# driving schools



## GBX330ci (Nov 6, 2002)

Can anyone suggest a good racing/driving school? Doesn't need to be with my car. Have done a skip barber driving school and a bertile roos formula school as well. Was thinking about doing the Skip Barber racing school w/ the mx-5 cup cars but was wondering if anyone has any other suggestion. Goin to do the driving school thru bmwcca too but that wont be until next summer. Thanks guys!


----------



## captainaudio (Jul 17, 2007)

GBX330ci said:


> Can anyone suggest a good racing/driving school? Doesn't need to be with my car. Have done a skip barber driving school and a bertile roos formula school as well. Was thinking about doing the Skip Barber racing school w/ the mx-5 cup cars but was wondering if anyone has any other suggestion. Goin to do the driving school thru bmwcca too but that wont be until next summer. Thanks guys!
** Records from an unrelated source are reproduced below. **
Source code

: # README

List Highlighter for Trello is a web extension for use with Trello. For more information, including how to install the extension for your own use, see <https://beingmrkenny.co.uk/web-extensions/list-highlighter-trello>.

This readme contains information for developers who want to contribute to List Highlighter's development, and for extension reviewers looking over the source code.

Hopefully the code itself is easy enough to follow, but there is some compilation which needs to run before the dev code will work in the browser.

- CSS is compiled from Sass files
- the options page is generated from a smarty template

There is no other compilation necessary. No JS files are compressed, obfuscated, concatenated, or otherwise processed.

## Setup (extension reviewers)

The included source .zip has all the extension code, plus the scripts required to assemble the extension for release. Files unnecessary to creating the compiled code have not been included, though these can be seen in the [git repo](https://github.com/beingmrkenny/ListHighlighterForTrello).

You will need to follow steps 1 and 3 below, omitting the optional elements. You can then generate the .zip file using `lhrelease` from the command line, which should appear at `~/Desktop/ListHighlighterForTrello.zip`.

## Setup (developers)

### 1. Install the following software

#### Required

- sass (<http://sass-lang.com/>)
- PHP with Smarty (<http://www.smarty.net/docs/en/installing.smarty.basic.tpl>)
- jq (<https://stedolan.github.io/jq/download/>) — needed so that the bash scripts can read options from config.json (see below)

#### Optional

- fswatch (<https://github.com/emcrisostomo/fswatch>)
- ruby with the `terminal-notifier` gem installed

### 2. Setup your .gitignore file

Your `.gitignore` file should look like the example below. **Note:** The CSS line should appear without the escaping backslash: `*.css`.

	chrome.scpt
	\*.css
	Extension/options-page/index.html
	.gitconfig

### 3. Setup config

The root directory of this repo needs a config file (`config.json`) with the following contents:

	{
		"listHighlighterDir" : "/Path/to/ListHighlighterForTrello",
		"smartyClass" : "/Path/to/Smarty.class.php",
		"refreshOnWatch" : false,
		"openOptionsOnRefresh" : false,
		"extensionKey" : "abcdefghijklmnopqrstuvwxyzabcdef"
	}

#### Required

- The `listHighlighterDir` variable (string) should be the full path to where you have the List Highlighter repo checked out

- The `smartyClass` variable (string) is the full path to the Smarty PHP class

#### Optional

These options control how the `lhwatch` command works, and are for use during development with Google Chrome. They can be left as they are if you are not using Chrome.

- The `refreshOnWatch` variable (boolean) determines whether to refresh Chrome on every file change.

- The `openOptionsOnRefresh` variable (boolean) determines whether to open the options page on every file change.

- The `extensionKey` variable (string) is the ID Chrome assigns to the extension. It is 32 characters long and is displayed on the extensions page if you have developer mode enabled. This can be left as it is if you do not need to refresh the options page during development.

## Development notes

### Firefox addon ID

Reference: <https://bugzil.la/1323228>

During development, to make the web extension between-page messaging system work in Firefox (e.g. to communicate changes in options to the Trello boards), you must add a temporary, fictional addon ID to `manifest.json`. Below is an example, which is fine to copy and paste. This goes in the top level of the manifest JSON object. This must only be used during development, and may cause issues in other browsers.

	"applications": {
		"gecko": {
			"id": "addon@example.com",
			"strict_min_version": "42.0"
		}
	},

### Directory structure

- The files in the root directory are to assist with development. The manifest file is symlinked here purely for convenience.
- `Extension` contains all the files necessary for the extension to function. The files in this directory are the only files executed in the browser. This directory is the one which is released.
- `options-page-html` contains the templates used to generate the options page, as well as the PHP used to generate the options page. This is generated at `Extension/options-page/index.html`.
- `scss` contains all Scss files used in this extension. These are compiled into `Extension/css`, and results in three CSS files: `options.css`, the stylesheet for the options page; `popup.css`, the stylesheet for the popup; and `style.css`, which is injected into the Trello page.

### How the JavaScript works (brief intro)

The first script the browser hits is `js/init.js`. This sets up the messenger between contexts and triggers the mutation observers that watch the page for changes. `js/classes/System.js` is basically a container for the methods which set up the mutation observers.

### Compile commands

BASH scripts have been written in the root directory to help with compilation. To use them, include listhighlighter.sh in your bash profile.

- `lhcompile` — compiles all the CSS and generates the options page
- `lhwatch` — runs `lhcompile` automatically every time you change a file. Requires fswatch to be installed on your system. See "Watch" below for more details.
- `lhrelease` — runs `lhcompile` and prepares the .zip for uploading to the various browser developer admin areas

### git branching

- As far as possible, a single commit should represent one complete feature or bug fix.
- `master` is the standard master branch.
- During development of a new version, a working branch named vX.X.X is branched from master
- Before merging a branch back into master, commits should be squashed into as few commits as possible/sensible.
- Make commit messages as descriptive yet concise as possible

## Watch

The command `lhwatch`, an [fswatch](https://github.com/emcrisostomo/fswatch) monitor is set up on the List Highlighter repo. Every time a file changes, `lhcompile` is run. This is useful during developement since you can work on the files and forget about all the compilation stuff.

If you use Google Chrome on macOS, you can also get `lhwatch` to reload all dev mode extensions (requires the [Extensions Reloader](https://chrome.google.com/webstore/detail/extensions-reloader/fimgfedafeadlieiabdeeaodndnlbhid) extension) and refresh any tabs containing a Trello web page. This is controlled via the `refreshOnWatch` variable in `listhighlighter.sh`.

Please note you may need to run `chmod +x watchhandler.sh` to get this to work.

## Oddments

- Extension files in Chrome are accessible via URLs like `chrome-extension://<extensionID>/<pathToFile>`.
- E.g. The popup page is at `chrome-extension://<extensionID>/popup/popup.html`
I have driven the spec Miatas at LRP several times.
They are really great track cars and a blast to drive. Tons of grip and very predictable. Be aware that Lime Rock will be closed for repaving for the month of June. You may want to scehcul a class after July 4th on the newly resurfaced track.

CA


----------



## GBX330ci (Nov 6, 2002)

captainaudio said:


> I have driven the spec Miatas at LRP several times.
> They are really great track cars and a blast to drive. Tons of grip and very predictable. Be aware that Lime Rock will be closed for repaving for the month of June. You may want to scehcul a class after July 4th on the newly resurfaced track.
> 
> CA


did you do it thru skip barbar also? If so, which school did you do?


----------



## captainaudio (Jul 17, 2007)

GBX330ci said:


> did you do it thru skip barbar also? If so, which school did you do?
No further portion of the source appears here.